Saved entries
-----

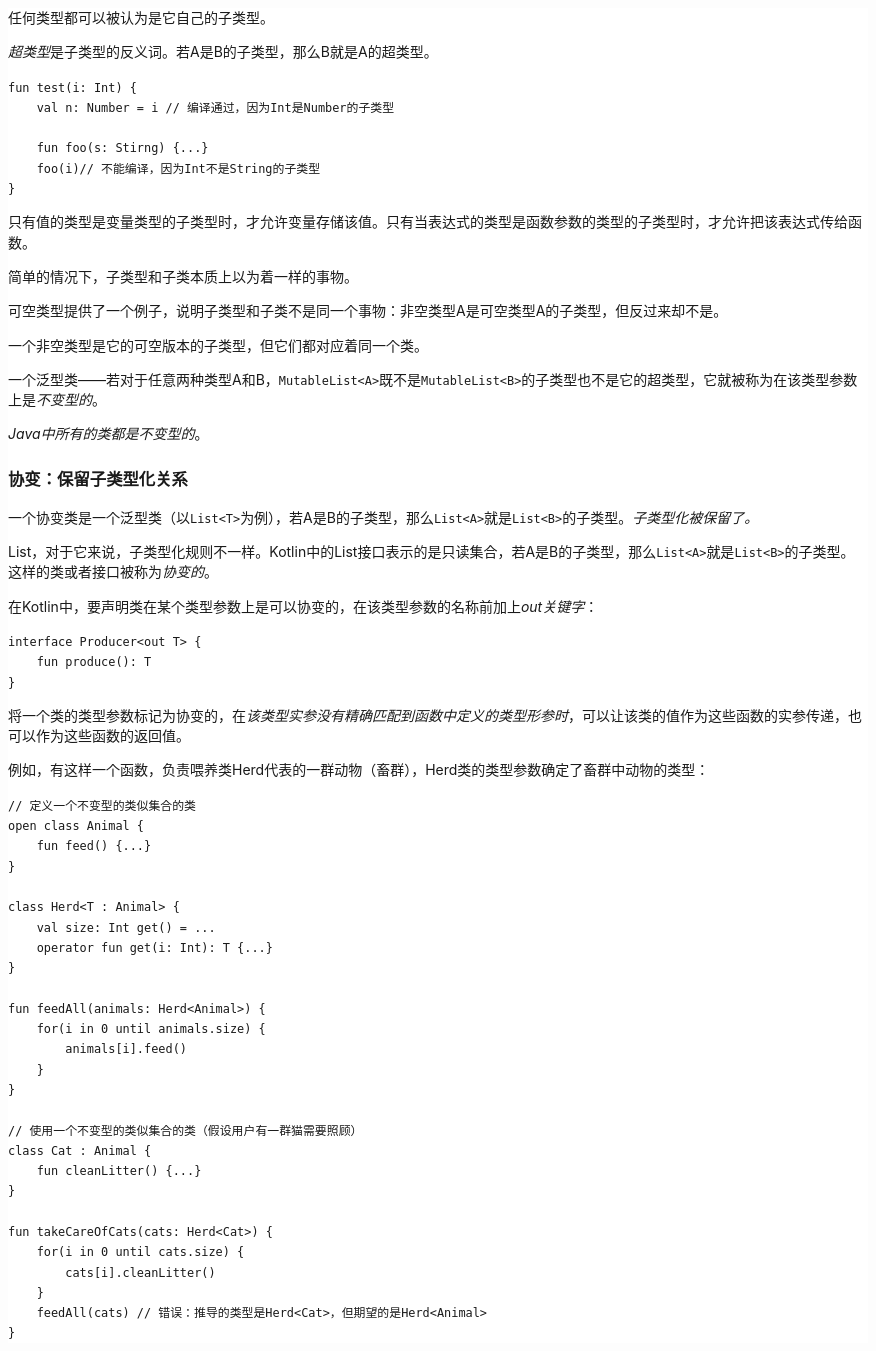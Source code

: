 任何类型都可以被认为是它自己的子类型。

*超类型*是子类型的反义词。若A是B的子类型，那么B就是A的超类型。

```
fun test(i: Int) {
    val n: Number = i // 编译通过，因为Int是Number的子类型

    fun foo(s: Stirng) {...}
    foo(i)// 不能编译，因为Int不是String的子类型
}
```

只有值的类型是变量类型的子类型时，才允许变量存储该值。只有当表达式的类型是函数参数的类型的子类型时，才允许把该表达式传给函数。

简单的情况下，子类型和子类本质上以为着一样的事物。

可空类型提供了一个例子，说明子类型和子类不是同一个事物：非空类型A是可空类型A的子类型，但反过来却不是。

一个非空类型是它的可空版本的子类型，但它们都对应着同一个类。

一个泛型类——若对于任意两种类型A和B，`MutableList<A>`既不是`MutableList<B>`的子类型也不是它的超类型，它就被称为在该类型参数上是*不变型的*。

*Java中所有的类都是不变型的*。

### 协变：保留子类型化关系

一个协变类是一个泛型类（以`List<T>`为例），若A是B的子类型，那么`List<A>`就是`List<B>`的子类型。*子类型化被保留了。*

List，对于它来说，子类型化规则不一样。Kotlin中的List接口表示的是只读集合，若A是B的子类型，那么`List<A>`就是`List<B>`的子类型。这样的类或者接口被称为*协变的*。

在Kotlin中，要声明类在某个类型参数上是可以协变的，在该类型参数的名称前加上*out关键字*：

```
interface Producer<out T> {
    fun produce(): T
}
```

将一个类的类型参数标记为协变的，在*该类型实参没有精确匹配到函数中定义的类型形参时*，可以让该类的值作为这些函数的实参传递，也可以作为这些函数的返回值。

例如，有这样一个函数，负责喂养类Herd代表的一群动物（畜群），Herd类的类型参数确定了畜群中动物的类型：

```
// 定义一个不变型的类似集合的类
open class Animal {
    fun feed() {...}
}

class Herd<T : Animal> {
    val size: Int get() = ...
    operator fun get(i: Int): T {...}
}

fun feedAll(animals: Herd<Animal>) {
    for(i in 0 until animals.size) {
        animals[i].feed()
    }
}

// 使用一个不变型的类似集合的类（假设用户有一群猫需要照顾）
class Cat : Animal {
    fun cleanLitter() {...}
}

fun takeCareOfCats(cats: Herd<Cat>) {
    for(i in 0 until cats.size) {
        cats[i].cleanLitter()
    }
    feedAll(cats) // 错误：推导的类型是Herd<Cat>，但期望的是Herd<Animal>
}
```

-----

Your assignment
Among the entries, count the lines that hold "size". Reply with the count only.

Answer space
3